Where does the word "DoxyItemize" show up in the records? Copy every line that has it.

[Dataset records]
*** Begin section ***

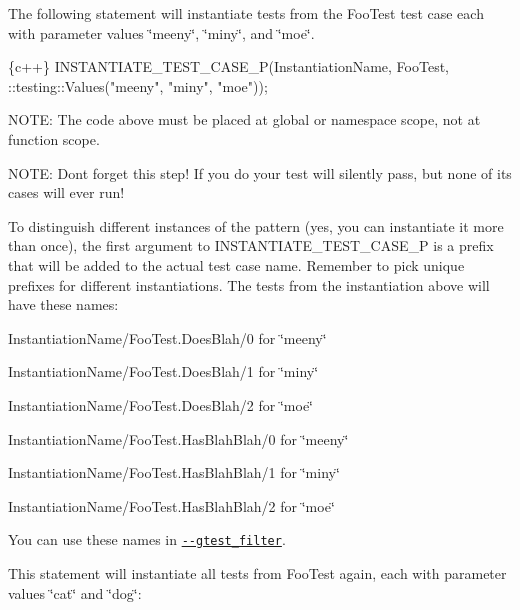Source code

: The following statement will instantiate tests from the {\ttfamily Foo\+Test} test case each with parameter values {\ttfamily \char`\"{}meeny\char`\"{}}, {\ttfamily \char`\"{}miny\char`\"{}}, and {\ttfamily \char`\"{}moe\char`\"{}}.


\begin{DoxyCode}
\{c++\}
INSTANTIATE\_TEST\_CASE\_P(InstantiationName,
                        FooTest,
                        ::testing::Values("meeny", "miny", "moe"));
\end{DoxyCode}


N\+O\+TE\+: The code above must be placed at global or namespace scope, not at function scope.

N\+O\+TE\+: Don\textquotesingle{}t forget this step! If you do your test will silently pass, but none of its cases will ever run!

To distinguish different instances of the pattern (yes, you can instantiate it more than once), the first argument to {\ttfamily I\+N\+S\+T\+A\+N\+T\+I\+A\+T\+E\+\_\+\+T\+E\+S\+T\+\_\+\+C\+A\+S\+E\+\_\+P} is a prefix that will be added to the actual test case name. Remember to pick unique prefixes for different instantiations. The tests from the instantiation above will have these names\+:


\begin{DoxyItemize}
\item {\ttfamily Instantiation\+Name/\+Foo\+Test.\+Does\+Blah/0} for {\ttfamily \char`\"{}meeny\char`\"{}}
\item {\ttfamily Instantiation\+Name/\+Foo\+Test.\+Does\+Blah/1} for {\ttfamily \char`\"{}miny\char`\"{}}
\item {\ttfamily Instantiation\+Name/\+Foo\+Test.\+Does\+Blah/2} for {\ttfamily \char`\"{}moe\char`\"{}}
\item {\ttfamily Instantiation\+Name/\+Foo\+Test.\+Has\+Blah\+Blah/0} for {\ttfamily \char`\"{}meeny\char`\"{}}
\item {\ttfamily Instantiation\+Name/\+Foo\+Test.\+Has\+Blah\+Blah/1} for {\ttfamily \char`\"{}miny\char`\"{}}
\item {\ttfamily Instantiation\+Name/\+Foo\+Test.\+Has\+Blah\+Blah/2} for {\ttfamily \char`\"{}moe\char`\"{}}
\end{DoxyItemize}

You can use these names in \href{#running-a-subset-of-the-tests}{\tt {\ttfamily -\/-\/gtest\+\_\+filter}}.

This statement will instantiate all tests from {\ttfamily Foo\+Test} again, each with parameter values {\ttfamily \char`\"{}cat\char`\"{}} and {\ttfamily \char`\"{}dog\char`\"{}}\+:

*** End section ***

Exercise answer
\begin{DoxyItemize}
\end{DoxyItemize}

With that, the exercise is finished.